Doctors Look To Raise Tay-Sachs Awareness Among Louisiana’s Cajuns
Tay-Sachs disease has been significantly curbed in the Ashkenazic Jewish community, thanks to increased awareness and a comprehensive screening process — which is especially popular in Hasidic communities.
The same cannot be said for the Cajun community in Louisiana, which also suffers from a high disposition to Tay-Sachs; the community is not fully aware of the dangers of the disease and lacks knowledge of the preventative measures that the Ashkenazic Jewish community takes for granted.
Tay-Sachs disease is caused by the congenital absence of a vital enzyme, hexosaminidase-A. Without this enzyme, the body cannot break down one of its fatty substances, which builds up abnormally in the brain and impairs the central nervous system. The gene that causes the infantile form of the disease is present in about one in 27 Ashkenazic Jews in the United States. About one in 250 Sephardic Jews and people of non-Jewish descent are also carriers.
The disease that afflicts the Louisiana Cajuns is the same as the one that affects Ashkenazic Jews.
“The lack of awareness of risk for Tay-Sachs among the Cajuns is a big problem,” said Paula Gregory, an associate professor of genetics at Louisiana State University’s School of Medicine at New Orleans. “A bigger problem is the similar lack of awareness among Louisiana physicians,” she said, noting that “we are actively working to educate our medical students (who traditionally return to their Louisiana roots and practice primary-care specialties) to ensure that they understand the incidence of Tay-Sachs among the Cajuns.”
High occurrences of any genetic disease stem from “a relatively small genetic pool growing into a fairly large number of people,” said Bronya Keats, who is head of the Department of Genetics at Louisiana State University’s Health Sciences Center in New Orleans.
There is a history that explains how the Louisiana Cajuns became predisposed to the disease.
In 1632, about 300 French settlers, mostly from the La Chaussee area in west-central France, arrived in French Nova Scotia, which at that time was called Acadia. Keats said that by 1755, the population grew to about 18,000 from 300. That same year, the Acadians were expelled from their land by the British, who had possession of Acadia since 1710. In a 2007 article in the New Orleans newspaper Gambit Weekly, David Winkler-Schmit wrote that “this forced deportation became known as the Le Grand Derangement (The Great Disturbance), and for many years the Acadians wandered between Europe and North America, seeking a permanent home.”
Winkler-Schmit added that from 1765 to 1785, more than 3,000 of the Acadians migrated to southern Louisiana. “This reduced population — settling mostly in the 22 parishes that became Louisiana’s ‘Cajun Triangle,’ … kept to themselves and maintained their unique culture, with very few marriages outside of their community,” he wrote.
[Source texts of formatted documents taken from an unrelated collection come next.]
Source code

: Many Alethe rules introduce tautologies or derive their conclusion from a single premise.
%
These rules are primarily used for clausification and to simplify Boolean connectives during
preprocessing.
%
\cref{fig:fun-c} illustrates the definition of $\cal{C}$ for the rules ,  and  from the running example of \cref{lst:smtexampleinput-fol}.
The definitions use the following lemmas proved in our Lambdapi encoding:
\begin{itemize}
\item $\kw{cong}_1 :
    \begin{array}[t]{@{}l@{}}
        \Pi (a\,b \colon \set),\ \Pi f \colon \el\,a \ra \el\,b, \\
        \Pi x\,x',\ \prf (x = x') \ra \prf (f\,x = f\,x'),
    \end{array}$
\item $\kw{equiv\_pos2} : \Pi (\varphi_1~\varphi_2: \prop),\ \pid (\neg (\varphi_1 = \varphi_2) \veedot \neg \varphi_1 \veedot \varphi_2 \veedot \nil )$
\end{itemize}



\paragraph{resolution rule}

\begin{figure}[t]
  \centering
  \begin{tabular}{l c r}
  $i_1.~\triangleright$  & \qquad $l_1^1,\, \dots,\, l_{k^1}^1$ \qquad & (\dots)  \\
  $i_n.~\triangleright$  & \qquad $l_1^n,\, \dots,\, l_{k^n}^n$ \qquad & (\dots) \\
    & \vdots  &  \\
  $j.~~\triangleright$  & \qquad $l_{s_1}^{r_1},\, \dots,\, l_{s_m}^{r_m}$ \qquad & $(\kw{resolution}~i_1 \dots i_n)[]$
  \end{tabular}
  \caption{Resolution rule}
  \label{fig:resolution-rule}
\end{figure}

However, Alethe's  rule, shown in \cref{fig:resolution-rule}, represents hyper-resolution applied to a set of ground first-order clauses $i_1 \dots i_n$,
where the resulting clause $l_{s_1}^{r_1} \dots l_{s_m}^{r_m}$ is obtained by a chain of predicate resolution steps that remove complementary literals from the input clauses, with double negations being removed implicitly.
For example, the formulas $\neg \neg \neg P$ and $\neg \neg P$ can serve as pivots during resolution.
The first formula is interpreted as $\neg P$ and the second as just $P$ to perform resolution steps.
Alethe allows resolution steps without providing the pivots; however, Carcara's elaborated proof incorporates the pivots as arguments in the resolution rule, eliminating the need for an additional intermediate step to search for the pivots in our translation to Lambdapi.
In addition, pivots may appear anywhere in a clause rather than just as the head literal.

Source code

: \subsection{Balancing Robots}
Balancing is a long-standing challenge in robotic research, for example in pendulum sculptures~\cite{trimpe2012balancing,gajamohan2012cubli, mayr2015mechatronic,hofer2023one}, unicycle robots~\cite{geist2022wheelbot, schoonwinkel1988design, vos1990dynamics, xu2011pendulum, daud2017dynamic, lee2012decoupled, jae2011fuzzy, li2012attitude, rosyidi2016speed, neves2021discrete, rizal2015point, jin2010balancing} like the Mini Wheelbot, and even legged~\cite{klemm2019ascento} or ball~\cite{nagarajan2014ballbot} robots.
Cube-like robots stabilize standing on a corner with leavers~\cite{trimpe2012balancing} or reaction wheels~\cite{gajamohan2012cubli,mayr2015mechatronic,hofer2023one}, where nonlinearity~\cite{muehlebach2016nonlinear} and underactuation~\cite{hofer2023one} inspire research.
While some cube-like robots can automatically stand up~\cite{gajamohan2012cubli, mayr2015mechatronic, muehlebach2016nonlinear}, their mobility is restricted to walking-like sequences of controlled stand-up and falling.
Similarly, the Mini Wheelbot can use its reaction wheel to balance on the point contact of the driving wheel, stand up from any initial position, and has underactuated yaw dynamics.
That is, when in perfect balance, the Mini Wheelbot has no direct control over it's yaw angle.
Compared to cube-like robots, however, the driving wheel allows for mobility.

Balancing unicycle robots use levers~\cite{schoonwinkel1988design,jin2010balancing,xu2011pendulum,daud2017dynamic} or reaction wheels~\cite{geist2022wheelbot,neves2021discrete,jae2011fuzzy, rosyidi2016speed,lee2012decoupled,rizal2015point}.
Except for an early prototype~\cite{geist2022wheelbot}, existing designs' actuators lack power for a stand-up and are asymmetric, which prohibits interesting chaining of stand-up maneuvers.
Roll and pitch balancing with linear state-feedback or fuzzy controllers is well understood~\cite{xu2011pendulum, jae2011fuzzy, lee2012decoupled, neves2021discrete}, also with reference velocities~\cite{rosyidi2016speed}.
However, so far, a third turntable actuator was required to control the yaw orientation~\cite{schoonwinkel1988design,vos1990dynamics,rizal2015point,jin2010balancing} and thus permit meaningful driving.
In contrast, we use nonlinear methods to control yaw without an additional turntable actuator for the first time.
This minuscule population with a very small gene pool is what has led to a high predisposition to both Usher syndrome and Tay-Sachs.
The late Theodore F. Thurmon, who was a geneticist at the LSU Health Sciences Center, Shreveport, put forth a more controversial theory. Thurmon postulated that Tay-Sachs in the Cajun community was a result of European Jews who assimilated into the French Acadian community. According to Thurmon, this, coupled with the arrival of French Jewish merchants in Acadia around the time of the French Revolution, contributed to the high occurrence rate of both Usher syndrome and Tay-Sachs in the Acadian population, which later evolved into the Cajun community.
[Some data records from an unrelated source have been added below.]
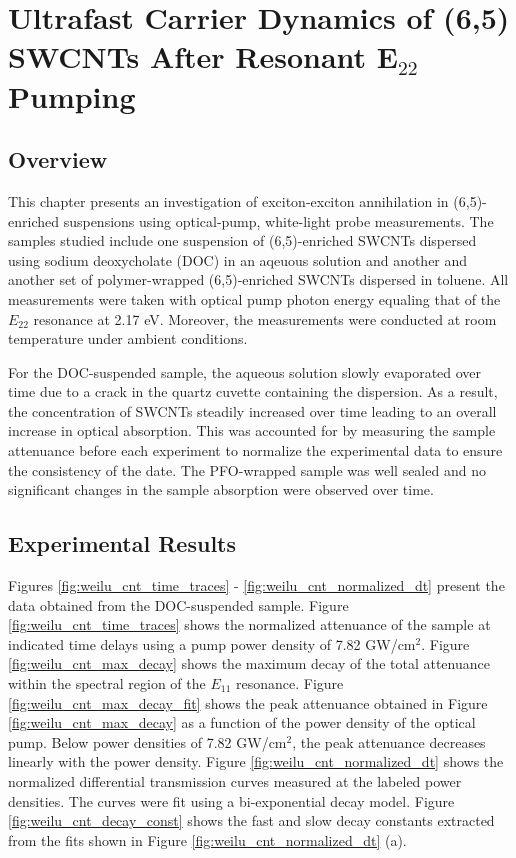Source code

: \chapter{Ultrafast Carrier Dynamics of (6,5) SWCNTs After Resonant E$_{22}$ Pumping}

\section{Overview}

This chapter presents an investigation of exciton-exciton annihilation in (6,5)-enriched suspensions using optical-pump, white-light probe measurements. The samples studied include one suspension of (6,5)-enriched SWCNTs dispersed using sodium deoxycholate (DOC) in an aqeuous solution and another and another set of polymer-wrapped (6,5)-enriched SWCNTs dispersed in toluene. All measurements were taken with optical pump photon energy equaling that of the $E_{22}$ resonance at 2.17 eV. Moreover, the measurements were conducted at room temperature under ambient conditions.

For the DOC-suspended sample, the aqueous solution slowly evaporated over time due to a crack in the quartz cuvette containing the dispersion. As a result, the concentration of SWCNTs steadily increased over time leading to an overall increase in optical absorption. This was accounted for by measuring the sample attenuance before each experiment to normalize the experimental data to ensure the consistency of the date. The PFO-wrapped sample was well sealed and no significant changes in the sample absorption were observed over time.


\section{Experimental Results}
Figures \ref{fig:weilu_cnt_time_traces} - \ref{fig:weilu_cnt_normalized_dt} present the data obtained from the DOC-suspended sample. Figure \ref{fig:weilu_cnt_time_traces} shows the normalized attenuance of the sample at indicated time delays using a pump power density of 7.82 GW/cm$^2$. Figure \ref{fig:weilu_cnt_max_decay} shows the maximum decay of the total attenuance within the spectral region of the $E_{11}$ resonance. Figure \ref{fig:weilu_cnt_max_decay_fit} shows the peak attenuance obtained in Figure \ref{fig:weilu_cnt_max_decay} as a function of the power density of the optical pump. Below power densities of 7.82 GW/cm$^2$, the peak attenuance decreases linearly with the power density. Figure \ref{fig:weilu_cnt_normalized_dt} shows the normalized differential transmission curves measured at the labeled power densities. The curves were fit using a bi-exponential decay model. Figure \ref{fig:weilu_cnt_decay_const} shows the fast and slow decay constants extracted from the fits shown in Figure \ref{fig:weilu_cnt_normalized_dt} (a).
Outreach to the Cajun community has been a challenge, and the hurricanes in Louisiana have added to the confusion. “Hurricane Rita was a bigger problem [than Katrina] for the Acadians,” Gregory said. “Rita hit not long after Katrina and devastated the southwest portion of the state. When it hit, the Cajuns evacuated and were dispersed to other areas. Many of the Acadians have returned, but this natural disaster has impacted the geographic distribution of these tight-knit communities.”
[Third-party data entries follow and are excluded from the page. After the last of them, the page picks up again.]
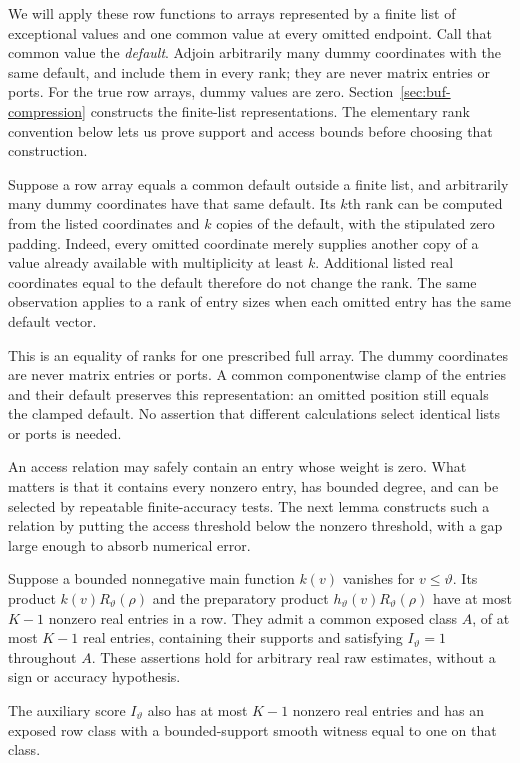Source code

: We will apply these row functions to arrays represented by a finite list
of exceptional values and one common value at every omitted endpoint.
Call that common value the \emph{default}.  Adjoin arbitrarily many dummy
coordinates with the same default, and include them in every rank; they
are never matrix entries or ports.  For the true row arrays, dummy values
are zero.  Section~\ref{sec:buf-compression} constructs the finite-list
representations.  The elementary rank convention below lets us prove
support and access bounds before choosing that construction.

\begin{remark}
\label{rem:atom-finite-ranks}
Suppose a row array equals a common default outside a finite list,
and arbitrarily many dummy coordinates have that same default.  Its
$k$th rank can be computed from the listed coordinates and $k$ copies of
the default, with the stipulated zero padding.  Indeed, every omitted
coordinate merely supplies another copy of a value already available
with multiplicity at least $k$.  Additional listed real coordinates
equal to the default therefore do not change the rank.  The same
observation applies to a rank of entry sizes when each omitted entry
has the same default vector.

This is an equality of ranks for one prescribed full array.  The dummy
coordinates are never matrix entries or ports.  A common componentwise
clamp of the entries and their default preserves this representation:
an omitted position still equals the clamped default.  No assertion
that different calculations select identical lists or ports is needed.
\end{remark}

An access relation may safely contain an entry whose weight is zero. What matters is that it contains every nonzero entry, has bounded degree, and can be selected by repeatable finite-accuracy tests. The next lemma constructs such a relation by putting the access threshold below the nonzero threshold, with a gap large enough to absorb numerical error.

\begin{lemma}
\label{lem:atom-margins}
Suppose a bounded nonnegative main function $k(v)$ vanishes for
$v\le\vartheta$.  Its product $k(v)R_{\vartheta}(\rho)$ and the
preparatory product $h_{\vartheta}(v)R_{\vartheta}(\rho)$ have at most
$K-1$ nonzero real entries in a row.  They admit a common exposed class
$A$, of at most $K-1$ real entries, containing their supports and satisfying
$I_{\vartheta}=1$ throughout $A$.  These assertions hold for arbitrary
real raw estimates, without a sign or accuracy hypothesis.

The auxiliary score $I_{\vartheta}$ also has at most $K-1$ nonzero real
entries and has an exposed row class with a bounded-support smooth
witness equal to one on that class.
\end{lemma}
Whether the occurrences of Tay-Sachs in the Cajun community stem from a Jewish connection may never be known. What is known is how to prescreen for the disease, and this is the focus at LSU and at other centers of genetics study in America. With the efforts of these experts, it may be possible to lower the incidence of Tay-Sachs among the Cajuns to the levels of the Askhenazic Jews, and perhaps even lower.